-- Records supplied --
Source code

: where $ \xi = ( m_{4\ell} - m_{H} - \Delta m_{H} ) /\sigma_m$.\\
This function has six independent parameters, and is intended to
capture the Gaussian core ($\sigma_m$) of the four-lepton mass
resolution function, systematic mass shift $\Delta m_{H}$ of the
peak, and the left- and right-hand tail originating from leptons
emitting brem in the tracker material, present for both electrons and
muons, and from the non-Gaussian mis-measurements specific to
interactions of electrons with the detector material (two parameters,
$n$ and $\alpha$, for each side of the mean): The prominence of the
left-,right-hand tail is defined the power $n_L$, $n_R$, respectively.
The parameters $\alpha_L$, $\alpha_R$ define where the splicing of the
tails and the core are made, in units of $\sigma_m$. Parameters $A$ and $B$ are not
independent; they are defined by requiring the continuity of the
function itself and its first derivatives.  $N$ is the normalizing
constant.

-- Brief --
The answer should be nothing but the number of lines above that contain "mass".

-- Result of the task --
2